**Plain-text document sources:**
-- Opening Marker --

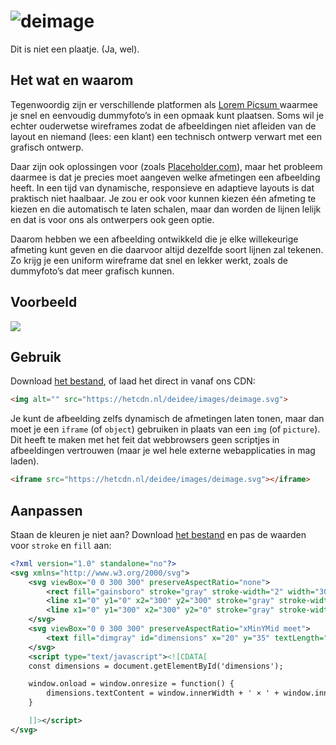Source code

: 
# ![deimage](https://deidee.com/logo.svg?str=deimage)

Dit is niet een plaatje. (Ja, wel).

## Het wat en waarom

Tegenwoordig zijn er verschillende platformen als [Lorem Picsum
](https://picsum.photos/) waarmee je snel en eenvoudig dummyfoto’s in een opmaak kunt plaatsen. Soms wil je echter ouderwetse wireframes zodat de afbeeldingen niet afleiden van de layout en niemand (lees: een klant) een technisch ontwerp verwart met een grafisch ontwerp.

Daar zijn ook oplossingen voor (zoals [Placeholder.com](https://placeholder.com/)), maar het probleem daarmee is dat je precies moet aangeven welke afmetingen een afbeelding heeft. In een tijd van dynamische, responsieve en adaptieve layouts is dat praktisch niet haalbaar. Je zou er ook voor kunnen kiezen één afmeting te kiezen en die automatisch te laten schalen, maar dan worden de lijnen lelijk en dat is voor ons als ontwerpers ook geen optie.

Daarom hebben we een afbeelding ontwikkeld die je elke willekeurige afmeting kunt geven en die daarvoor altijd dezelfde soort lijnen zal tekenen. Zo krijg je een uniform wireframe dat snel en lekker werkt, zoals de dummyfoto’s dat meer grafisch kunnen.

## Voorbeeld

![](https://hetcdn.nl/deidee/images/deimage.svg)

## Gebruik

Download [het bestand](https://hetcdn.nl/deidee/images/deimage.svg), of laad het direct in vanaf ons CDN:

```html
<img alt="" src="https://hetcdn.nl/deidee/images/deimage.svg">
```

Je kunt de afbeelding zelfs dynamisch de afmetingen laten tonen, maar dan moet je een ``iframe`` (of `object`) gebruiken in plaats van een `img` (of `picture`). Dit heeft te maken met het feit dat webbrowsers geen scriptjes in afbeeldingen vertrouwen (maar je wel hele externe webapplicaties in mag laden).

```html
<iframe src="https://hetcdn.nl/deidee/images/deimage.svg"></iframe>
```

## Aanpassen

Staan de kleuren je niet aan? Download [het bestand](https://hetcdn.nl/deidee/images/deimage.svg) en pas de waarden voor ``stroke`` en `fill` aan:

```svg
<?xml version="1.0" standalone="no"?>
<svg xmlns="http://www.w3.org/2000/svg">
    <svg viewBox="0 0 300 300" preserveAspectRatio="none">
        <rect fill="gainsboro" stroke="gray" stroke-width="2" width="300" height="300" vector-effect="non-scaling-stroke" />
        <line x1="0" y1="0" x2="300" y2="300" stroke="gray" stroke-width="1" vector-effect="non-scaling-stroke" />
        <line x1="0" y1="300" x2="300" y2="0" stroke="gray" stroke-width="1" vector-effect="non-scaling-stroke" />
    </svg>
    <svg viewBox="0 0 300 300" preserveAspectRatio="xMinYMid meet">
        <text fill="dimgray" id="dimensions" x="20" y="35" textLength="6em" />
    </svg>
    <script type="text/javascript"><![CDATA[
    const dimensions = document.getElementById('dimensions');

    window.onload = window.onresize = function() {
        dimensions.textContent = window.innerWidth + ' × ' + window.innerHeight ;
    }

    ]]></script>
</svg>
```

-- Closing Marker --
-- Opening Marker --

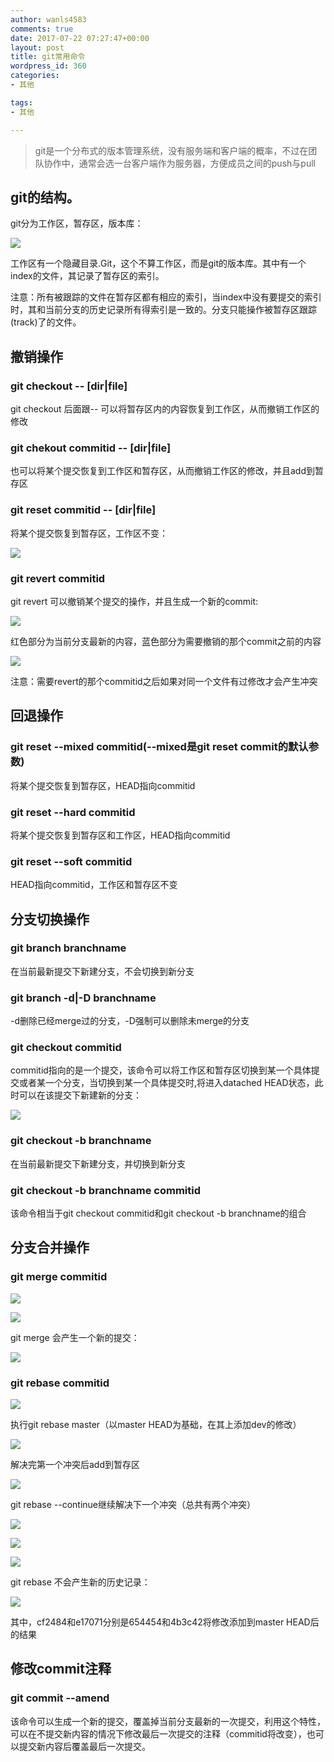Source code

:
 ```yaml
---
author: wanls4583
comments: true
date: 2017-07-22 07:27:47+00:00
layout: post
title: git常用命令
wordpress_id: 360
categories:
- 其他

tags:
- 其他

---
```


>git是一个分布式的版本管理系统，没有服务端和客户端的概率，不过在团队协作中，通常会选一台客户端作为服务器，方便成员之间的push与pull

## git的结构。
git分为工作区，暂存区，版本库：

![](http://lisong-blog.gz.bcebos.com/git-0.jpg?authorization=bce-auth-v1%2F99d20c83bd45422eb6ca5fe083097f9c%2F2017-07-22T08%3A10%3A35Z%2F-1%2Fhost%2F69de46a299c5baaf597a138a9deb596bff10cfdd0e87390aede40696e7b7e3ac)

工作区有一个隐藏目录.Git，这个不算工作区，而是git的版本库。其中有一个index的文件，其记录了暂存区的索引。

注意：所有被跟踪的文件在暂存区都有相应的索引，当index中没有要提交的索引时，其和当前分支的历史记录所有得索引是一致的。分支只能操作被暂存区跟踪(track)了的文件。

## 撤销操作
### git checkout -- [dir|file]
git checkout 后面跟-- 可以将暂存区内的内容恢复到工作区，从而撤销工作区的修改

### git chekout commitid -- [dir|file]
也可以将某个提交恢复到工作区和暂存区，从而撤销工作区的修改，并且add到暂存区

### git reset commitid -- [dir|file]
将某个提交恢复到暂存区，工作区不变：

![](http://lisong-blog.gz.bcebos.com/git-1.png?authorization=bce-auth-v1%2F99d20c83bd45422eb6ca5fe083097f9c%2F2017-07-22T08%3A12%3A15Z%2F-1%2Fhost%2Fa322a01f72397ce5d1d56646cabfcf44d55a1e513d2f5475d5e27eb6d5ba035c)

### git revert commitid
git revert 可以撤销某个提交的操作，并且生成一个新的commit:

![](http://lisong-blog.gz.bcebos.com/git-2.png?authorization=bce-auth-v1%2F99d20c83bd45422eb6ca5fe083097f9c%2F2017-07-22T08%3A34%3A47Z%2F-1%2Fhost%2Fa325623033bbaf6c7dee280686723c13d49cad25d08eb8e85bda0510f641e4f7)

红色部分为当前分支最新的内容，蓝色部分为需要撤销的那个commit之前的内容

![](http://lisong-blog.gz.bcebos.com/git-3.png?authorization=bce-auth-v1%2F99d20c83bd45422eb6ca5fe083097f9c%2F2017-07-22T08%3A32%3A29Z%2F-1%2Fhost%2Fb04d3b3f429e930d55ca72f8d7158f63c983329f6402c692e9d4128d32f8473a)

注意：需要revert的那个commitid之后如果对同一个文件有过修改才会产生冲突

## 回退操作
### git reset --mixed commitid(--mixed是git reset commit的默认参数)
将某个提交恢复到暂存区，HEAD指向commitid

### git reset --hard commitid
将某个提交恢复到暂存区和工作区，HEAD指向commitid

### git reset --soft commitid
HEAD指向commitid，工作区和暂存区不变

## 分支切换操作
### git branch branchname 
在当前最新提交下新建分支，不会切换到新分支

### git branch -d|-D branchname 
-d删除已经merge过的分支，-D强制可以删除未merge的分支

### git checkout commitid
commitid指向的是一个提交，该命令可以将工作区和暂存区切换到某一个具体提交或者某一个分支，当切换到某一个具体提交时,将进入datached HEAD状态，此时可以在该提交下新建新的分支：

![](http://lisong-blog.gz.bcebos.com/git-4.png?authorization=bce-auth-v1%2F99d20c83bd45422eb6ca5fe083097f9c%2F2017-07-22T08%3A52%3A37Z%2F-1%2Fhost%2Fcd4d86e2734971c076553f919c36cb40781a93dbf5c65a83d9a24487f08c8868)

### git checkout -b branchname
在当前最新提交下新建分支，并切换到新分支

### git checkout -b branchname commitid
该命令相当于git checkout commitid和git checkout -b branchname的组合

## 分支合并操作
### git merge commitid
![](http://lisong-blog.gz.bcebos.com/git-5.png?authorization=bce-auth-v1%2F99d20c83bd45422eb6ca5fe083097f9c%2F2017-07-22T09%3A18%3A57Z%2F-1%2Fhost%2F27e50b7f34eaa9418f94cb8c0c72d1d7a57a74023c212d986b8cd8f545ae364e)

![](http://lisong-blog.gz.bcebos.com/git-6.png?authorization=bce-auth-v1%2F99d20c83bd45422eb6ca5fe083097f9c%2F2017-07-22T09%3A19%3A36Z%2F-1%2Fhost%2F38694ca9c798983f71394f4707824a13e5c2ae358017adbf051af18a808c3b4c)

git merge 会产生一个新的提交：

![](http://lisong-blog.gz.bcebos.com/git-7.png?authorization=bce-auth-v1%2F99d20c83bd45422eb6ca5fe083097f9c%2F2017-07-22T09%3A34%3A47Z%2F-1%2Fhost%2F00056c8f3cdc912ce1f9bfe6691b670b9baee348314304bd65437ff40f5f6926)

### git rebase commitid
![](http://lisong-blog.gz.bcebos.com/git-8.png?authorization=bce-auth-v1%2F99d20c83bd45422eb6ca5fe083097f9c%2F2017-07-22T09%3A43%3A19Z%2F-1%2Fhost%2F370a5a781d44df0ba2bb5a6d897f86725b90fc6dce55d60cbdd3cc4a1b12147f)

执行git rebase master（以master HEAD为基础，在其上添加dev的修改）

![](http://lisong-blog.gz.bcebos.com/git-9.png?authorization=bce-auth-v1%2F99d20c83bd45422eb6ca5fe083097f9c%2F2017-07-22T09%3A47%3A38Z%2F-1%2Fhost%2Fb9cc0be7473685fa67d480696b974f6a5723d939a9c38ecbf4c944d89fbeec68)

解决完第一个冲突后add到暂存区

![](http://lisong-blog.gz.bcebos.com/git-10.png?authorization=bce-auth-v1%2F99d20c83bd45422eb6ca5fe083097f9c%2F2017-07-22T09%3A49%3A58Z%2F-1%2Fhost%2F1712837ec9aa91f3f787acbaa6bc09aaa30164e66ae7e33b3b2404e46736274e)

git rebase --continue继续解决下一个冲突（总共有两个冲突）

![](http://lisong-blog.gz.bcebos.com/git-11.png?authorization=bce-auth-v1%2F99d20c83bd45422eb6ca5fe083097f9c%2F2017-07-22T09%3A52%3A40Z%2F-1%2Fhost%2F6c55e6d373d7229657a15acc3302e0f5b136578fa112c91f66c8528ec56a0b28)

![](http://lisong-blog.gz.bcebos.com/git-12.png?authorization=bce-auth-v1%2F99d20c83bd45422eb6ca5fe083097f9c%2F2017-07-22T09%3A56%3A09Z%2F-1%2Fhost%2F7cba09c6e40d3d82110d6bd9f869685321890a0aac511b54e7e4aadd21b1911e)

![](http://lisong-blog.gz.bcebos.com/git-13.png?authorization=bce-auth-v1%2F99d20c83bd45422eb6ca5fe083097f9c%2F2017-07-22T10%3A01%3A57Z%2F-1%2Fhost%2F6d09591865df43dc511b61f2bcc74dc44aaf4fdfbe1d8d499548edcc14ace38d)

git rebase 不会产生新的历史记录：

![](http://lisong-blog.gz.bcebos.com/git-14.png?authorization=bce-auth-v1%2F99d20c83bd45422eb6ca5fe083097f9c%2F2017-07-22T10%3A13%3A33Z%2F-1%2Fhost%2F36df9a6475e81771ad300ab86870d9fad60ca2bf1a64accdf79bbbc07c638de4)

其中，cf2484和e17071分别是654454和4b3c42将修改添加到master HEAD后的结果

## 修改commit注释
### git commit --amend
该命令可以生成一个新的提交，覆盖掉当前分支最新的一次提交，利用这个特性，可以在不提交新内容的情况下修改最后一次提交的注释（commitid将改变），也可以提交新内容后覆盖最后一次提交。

-- Closing Marker --
-- Opening Marker --

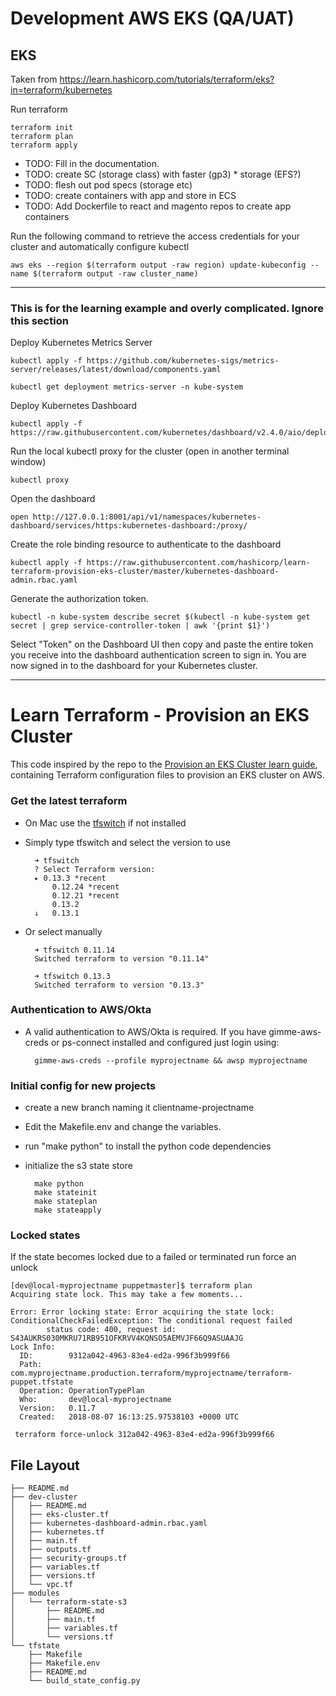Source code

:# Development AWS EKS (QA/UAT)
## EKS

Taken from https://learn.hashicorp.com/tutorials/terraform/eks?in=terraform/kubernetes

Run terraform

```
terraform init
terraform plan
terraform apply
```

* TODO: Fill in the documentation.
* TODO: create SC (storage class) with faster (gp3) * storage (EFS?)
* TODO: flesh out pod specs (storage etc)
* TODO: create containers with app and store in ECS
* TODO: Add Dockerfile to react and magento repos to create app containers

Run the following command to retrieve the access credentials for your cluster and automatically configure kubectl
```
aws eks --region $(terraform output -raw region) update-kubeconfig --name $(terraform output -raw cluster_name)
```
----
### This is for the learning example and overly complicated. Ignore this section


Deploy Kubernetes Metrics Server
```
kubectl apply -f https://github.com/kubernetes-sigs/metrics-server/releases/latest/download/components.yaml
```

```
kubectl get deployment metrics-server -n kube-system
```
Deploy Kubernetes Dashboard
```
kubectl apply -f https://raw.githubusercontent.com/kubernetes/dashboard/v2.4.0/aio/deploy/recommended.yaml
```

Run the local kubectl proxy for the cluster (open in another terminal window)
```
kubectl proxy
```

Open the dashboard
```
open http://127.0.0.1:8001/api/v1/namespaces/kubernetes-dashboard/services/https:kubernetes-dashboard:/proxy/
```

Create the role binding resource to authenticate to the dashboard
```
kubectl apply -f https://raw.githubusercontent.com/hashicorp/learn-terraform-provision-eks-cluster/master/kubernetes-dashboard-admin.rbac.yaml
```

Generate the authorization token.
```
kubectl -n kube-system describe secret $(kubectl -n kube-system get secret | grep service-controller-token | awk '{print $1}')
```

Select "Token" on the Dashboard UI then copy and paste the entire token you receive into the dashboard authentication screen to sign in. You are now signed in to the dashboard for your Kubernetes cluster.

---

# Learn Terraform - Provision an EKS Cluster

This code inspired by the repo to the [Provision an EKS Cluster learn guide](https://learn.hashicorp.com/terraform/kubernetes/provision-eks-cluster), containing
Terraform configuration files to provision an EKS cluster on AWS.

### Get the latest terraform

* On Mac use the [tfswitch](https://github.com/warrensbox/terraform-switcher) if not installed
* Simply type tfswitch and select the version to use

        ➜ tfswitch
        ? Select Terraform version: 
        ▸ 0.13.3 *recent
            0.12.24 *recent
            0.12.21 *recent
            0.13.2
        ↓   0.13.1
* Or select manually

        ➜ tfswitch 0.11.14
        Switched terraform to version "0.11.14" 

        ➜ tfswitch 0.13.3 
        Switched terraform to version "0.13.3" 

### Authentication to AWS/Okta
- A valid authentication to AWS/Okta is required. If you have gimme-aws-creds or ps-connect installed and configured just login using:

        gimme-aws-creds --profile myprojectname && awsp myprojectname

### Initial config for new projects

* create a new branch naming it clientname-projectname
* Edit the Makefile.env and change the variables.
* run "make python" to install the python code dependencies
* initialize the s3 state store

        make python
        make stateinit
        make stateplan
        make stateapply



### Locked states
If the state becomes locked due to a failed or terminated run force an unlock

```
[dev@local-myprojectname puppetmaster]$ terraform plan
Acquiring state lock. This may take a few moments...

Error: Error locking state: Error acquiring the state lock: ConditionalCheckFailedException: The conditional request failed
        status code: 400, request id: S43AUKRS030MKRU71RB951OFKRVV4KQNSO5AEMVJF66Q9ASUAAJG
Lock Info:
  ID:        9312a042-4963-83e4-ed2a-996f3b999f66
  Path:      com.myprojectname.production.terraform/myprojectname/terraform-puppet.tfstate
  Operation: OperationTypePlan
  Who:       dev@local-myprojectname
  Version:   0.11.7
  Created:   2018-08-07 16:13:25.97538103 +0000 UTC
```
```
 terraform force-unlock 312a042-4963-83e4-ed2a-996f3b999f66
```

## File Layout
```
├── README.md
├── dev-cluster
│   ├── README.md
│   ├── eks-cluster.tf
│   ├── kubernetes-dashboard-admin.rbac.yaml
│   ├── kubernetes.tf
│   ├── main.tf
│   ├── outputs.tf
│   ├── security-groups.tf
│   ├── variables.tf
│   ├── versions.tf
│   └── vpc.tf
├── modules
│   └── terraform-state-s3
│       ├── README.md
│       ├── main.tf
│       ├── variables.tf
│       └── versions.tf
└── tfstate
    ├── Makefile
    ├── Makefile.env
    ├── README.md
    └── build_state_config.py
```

-- Closing Marker --

**What to work on:** For this exercise, repeat exactly the lines of the data above from the one with "### git checkout -b branchname commitid" down to the one with "解决完第一个冲突后add到暂存区", both end lines included.

**Response to this exercise:**
### git checkout -b branchname commitid
该命令相当于git checkout commitid和git checkout -b branchname的组合

## 分支合并操作
### git merge commitid
![](http://lisong-blog.gz.bcebos.com/git-5.png?authorization=bce-auth-v1%2F99d20c83bd45422eb6ca5fe083097f9c%2F2017-07-22T09%3A18%3A57Z%2F-1%2Fhost%2F27e50b7f34eaa9418f94cb8c0c72d1d7a57a74023c212d986b8cd8f545ae364e)

![](http://lisong-blog.gz.bcebos.com/git-6.png?authorization=bce-auth-v1%2F99d20c83bd45422eb6ca5fe083097f9c%2F2017-07-22T09%3A19%3A36Z%2F-1%2Fhost%2F38694ca9c798983f71394f4707824a13e5c2ae358017adbf051af18a808c3b4c)

git merge 会产生一个新的提交：

![](http://lisong-blog.gz.bcebos.com/git-7.png?authorization=bce-auth-v1%2F99d20c83bd45422eb6ca5fe083097f9c%2F2017-07-22T09%3A34%3A47Z%2F-1%2Fhost%2F00056c8f3cdc912ce1f9bfe6691b670b9baee348314304bd65437ff40f5f6926)

### git rebase commitid
![](http://lisong-blog.gz.bcebos.com/git-8.png?authorization=bce-auth-v1%2F99d20c83bd45422eb6ca5fe083097f9c%2F2017-07-22T09%3A43%3A19Z%2F-1%2Fhost%2F370a5a781d44df0ba2bb5a6d897f86725b90fc6dce55d60cbdd3cc4a1b12147f)

执行git rebase master（以master HEAD为基础，在其上添加dev的修改）

![](http://lisong-blog.gz.bcebos.com/git-9.png?authorization=bce-auth-v1%2F99d20c83bd45422eb6ca5fe083097f9c%2F2017-07-22T09%3A47%3A38Z%2F-1%2Fhost%2Fb9cc0be7473685fa67d480696b974f6a5723d939a9c38ecbf4c944d89fbeec68)

解决完第一个冲突后add到暂存区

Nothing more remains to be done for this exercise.